◆ Task prompt
In the entries below, find the line containing "# Bithereum" and the line containing "## Solution". Copy those two lines and everything between them exactly, without the pictures.

#### Extracted records ####

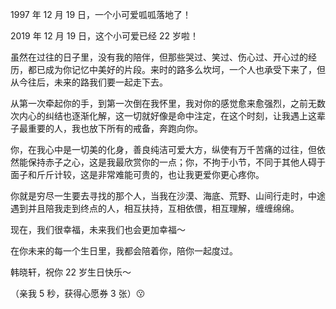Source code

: 

1997 年 12 月 19 日，一个小可爱呱呱落地了！

2019 年 12 月 19 日，这个小可爱已经 22 岁啦！

虽然在过往的日子里，没有我的陪伴，但那些哭过、笑过、伤心过、开心过的经历，都已成为你记忆中美好的片段。来时的路多么坎坷，一个人也承受下来了，但从今往后，未来的路我们要一起走下去。

从第一次牵起你的手，到第一次倒在我怀里，我对你的感觉愈来愈强烈，之前无数次内心的纠结也逐渐化解，这一切就好像是命中注定，在这个时刻，让我遇上这辈子最重要的人，我也放下所有的戒备，奔跑向你。

你，在我心中是一切美的化身，善良纯洁可爱大方，纵使有万千苦痛的过往，但依然能保持赤子之心，这是我最欣赏你的一点；你，不拘于小节，不同于其他人碍于面子和斤斤计较，这是非常难能可贵的，也让我更爱你更心疼你。

你就是穷尽一生要去寻找的那个人，当我在沙漠、海底、荒野、山间行走时，中途遇到并且陪我走到终点的人，相互扶持，互相依偎，相互理解，缠缠绵绵。

现在，我们很幸福，未来我们也会更加幸福～

在你未来的每一个生日里，我都会陪着你，陪你一起度过。

韩晓轩，祝你 22 岁生日快乐～





（亲我 5 秒，获得心愿券 3 张）😗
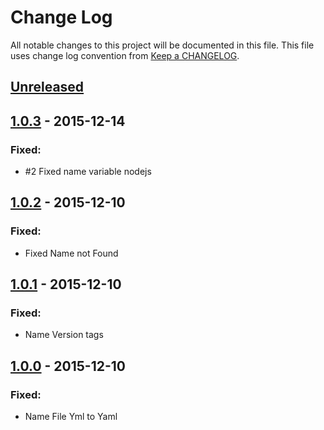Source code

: # Change Log
All notable changes to this project will be documented in this file.
This file uses change log convention from [Keep a CHANGELOG](http://keepachangelog.com).

## [Unreleased][unreleased]

## [1.0.3] - 2015-12-14

### Fixed:
- #2 Fixed name variable nodejs

## [1.0.2] - 2015-12-10

### Fixed:
- Fixed Name not Found

## [1.0.1] - 2015-12-10

### Fixed:
- Name Version tags

## [1.0.0] - 2015-12-10

### Fixed:
- Name File Yml to Yaml


[unreleased]: https://github.com/hadenlabs/ansible-role-nodejs/compare/v1.0.3...HEAD
[1.0.3]: https://github.com/hadenlabs/ansible-role-nodejs/compare/1.0.2...1.0.3
[1.0.2]: https://github.com/hadenlabs/ansible-role-nodejs/compare/1.0.1...1.0.2
[1.0.1]: https://github.com/hadenlabs/ansible-role-nodejs/compare/1.0.0...1.0.1
[1.0.0]: https://github.com/hadenlabs/ansible-role-nodejs/compare/0.0.0...1.0.0

[CHANGELOG.md]: CHANGELOG.md
[CONTRIBUTING.md]: CONTRIBUTING.md
[LICENCE.md]: LICENCE.md
[README.md]: README.md
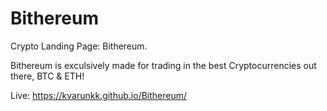 # Bithereum
Crypto Landing Page: Bithereum.

Bithereum is exculsively made for trading in the best Cryptocurrencies out there, BTC & ETH!

Live: https://kvarunkk.github.io/Bithereum/
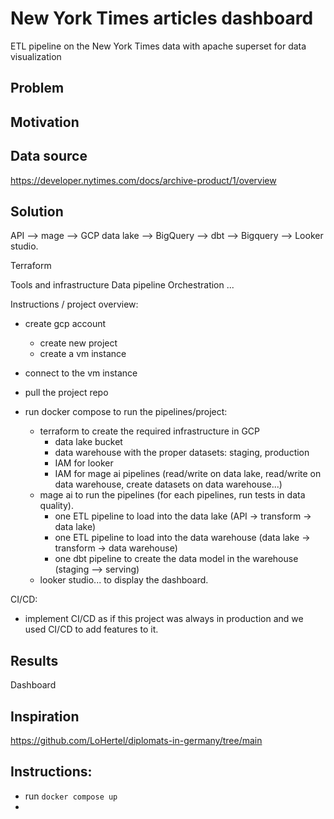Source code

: # New York Times articles dashboard
ETL pipeline on the New York Times data with apache superset for data visualization


## Problem

## Motivation

## Data source

https://developer.nytimes.com/docs/archive-product/1/overview

## Solution

API --> mage --> GCP data lake --> BigQuery --> dbt --> Bigquery --> Looker studio.

Terraform


Tools and infrastructure
Data pipeline
Orchestration
...



Instructions / project overview:

- create gcp account
	- create new project
	- create a vm instance
	
	
- connect to the vm instance
- pull the project repo
- run docker compose to run the pipelines/project:
	- terraform to create the required infrastructure in GCP
		- data lake bucket
		- data warehouse with the proper datasets: staging, production
		- IAM for looker
		- IAM for mage ai pipelines (read/write on data lake, read/write on data warehouse, create datasets on data warehouse...)
	- mage ai to run the pipelines (for each pipelines, run tests in data quality).
		- one ETL pipeline to load into the data lake (API -> transform -> data lake)
		- one ETL pipeline to load into the data warehouse (data lake -> transform -> data warehouse)
		- one dbt pipeline to create the data model in the warehouse (staging --> serving)
	- looker studio... to display the dashboard.
	
	
CI/CD:
- implement CI/CD as if this project was always in production and we used CI/CD to add features to it.



## Results
Dashboard

## Inspiration
https://github.com/LoHertel/diplomats-in-germany/tree/main


## Instructions:
- run `docker compose up`
- 
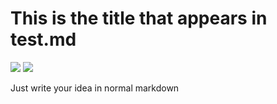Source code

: # This is the title that appears in test.md

![](https://img.shields.io/badge/tag-sometag-lightgrey)
![](https://img.shields.io/badge/tag-anothertag-lightgrey)

Just write your idea in normal markdown
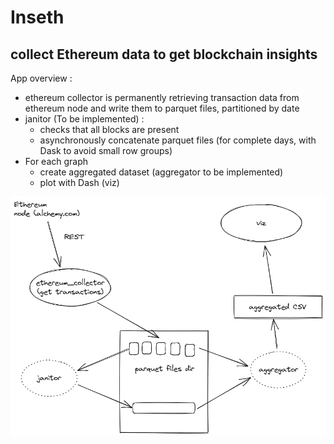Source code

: # Inseth
## collect Ethereum data to get blockchain insights

App overview :
- ethereum collector is permanently retrieving transaction data from ethereum node and write them to parquet files, partitioned by date
- janitor (To be implemented) : 
  - checks that all blocks are present
  - asynchronously concatenate parquet files (for complete days, with Dask to avoid small row groups)
- For each graph
  - create aggregated dataset (aggregator to be implemented)
  - plot with Dash (viz)

![Inseth overview](https://github.com/ululh/inseth/blob/main/inseth.excalidraw.png?raw=true)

####

◆ Solution to this problem
 # Bithereum
Crypto Landing Page: Bithereum.

Bithereum is exculsively made for trading in the best Cryptocurrencies out there, BTC & ETH!

Live: https://kvarunkk.github.io/Bithereum/
Source code

: # New York Times articles dashboard
ETL pipeline on the New York Times data with apache superset for data visualization


## Problem

## Motivation

## Data source

https://developer.nytimes.com/docs/archive-product/1/overview

## Solution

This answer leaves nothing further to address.